Source texts of formatted documents
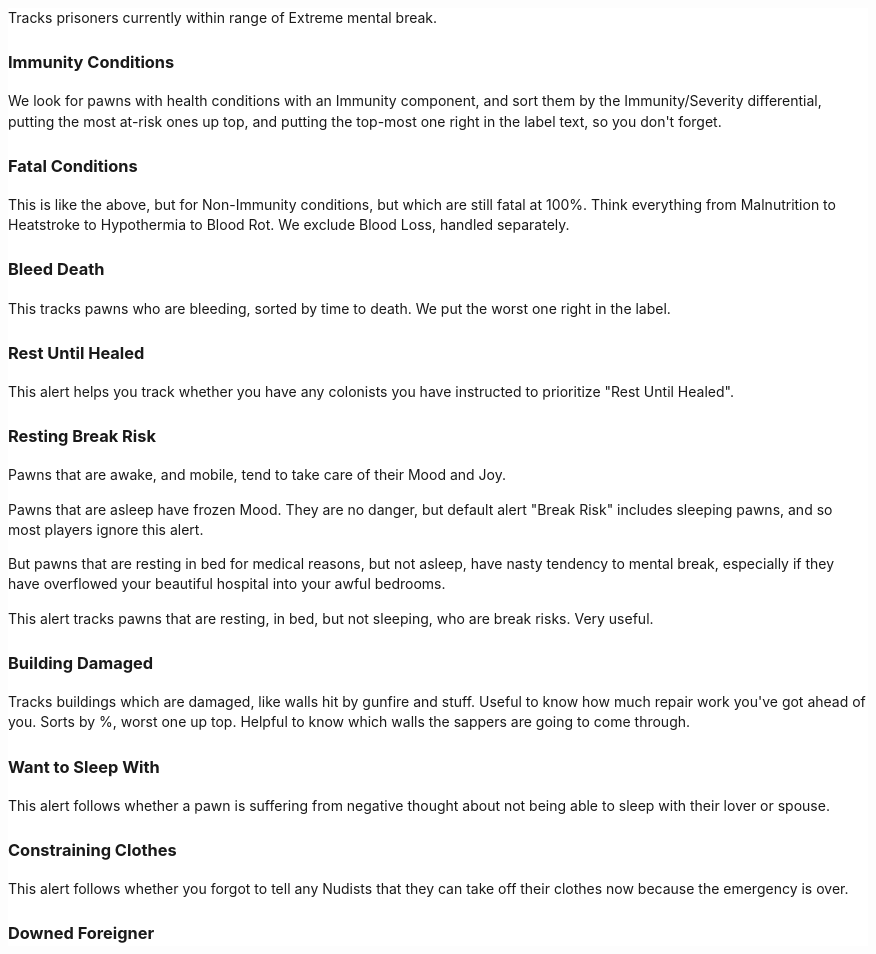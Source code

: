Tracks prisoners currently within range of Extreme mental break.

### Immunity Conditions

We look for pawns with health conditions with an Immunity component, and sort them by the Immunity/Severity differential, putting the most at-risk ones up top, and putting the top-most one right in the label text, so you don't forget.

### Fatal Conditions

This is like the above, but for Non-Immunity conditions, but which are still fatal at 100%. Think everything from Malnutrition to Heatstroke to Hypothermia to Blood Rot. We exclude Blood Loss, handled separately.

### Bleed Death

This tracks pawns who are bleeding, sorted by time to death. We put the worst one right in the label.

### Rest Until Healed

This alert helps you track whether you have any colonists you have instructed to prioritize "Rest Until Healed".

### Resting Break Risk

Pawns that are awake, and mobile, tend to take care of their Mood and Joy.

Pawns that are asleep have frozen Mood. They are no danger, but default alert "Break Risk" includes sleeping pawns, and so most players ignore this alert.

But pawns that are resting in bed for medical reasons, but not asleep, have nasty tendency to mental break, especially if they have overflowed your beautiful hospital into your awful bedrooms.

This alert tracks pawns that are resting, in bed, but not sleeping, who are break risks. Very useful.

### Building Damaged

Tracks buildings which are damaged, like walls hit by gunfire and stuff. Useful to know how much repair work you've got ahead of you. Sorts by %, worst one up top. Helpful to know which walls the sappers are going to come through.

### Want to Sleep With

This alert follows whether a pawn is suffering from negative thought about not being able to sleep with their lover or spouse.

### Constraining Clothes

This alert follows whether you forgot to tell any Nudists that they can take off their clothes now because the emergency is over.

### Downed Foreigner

## DESCRIPTION OF THE TASK:
Could you repeat, exactly and with nothing added, the lines from the top of the entries above through the line that holds "This alert tracks", leaving out any pictures?

## ANSWER TO THIS PROBLEM:
Source code

:Tracks prisoners currently within range of Extreme mental break.

### Immunity Conditions

We look for pawns with health conditions with an Immunity component, and sort them by the Immunity/Severity differential, putting the most at-risk ones up top, and putting the top-most one right in the label text, so you don't forget.

### Fatal Conditions

This is like the above, but for Non-Immunity conditions, but which are still fatal at 100%. Think everything from Malnutrition to Heatstroke to Hypothermia to Blood Rot. We exclude Blood Loss, handled separately.

### Bleed Death

This tracks pawns who are bleeding, sorted by time to death. We put the worst one right in the label.

### Rest Until Healed

This alert helps you track whether you have any colonists you have instructed to prioritize "Rest Until Healed".

### Resting Break Risk

Pawns that are awake, and mobile, tend to take care of their Mood and Joy.

Pawns that are asleep have frozen Mood. They are no danger, but default alert "Break Risk" includes sleeping pawns, and so most players ignore this alert.

But pawns that are resting in bed for medical reasons, but not asleep, have nasty tendency to mental break, especially if they have overflowed your beautiful hospital into your awful bedrooms.

This alert tracks pawns that are resting, in bed, but not sleeping, who are break risks. Very useful.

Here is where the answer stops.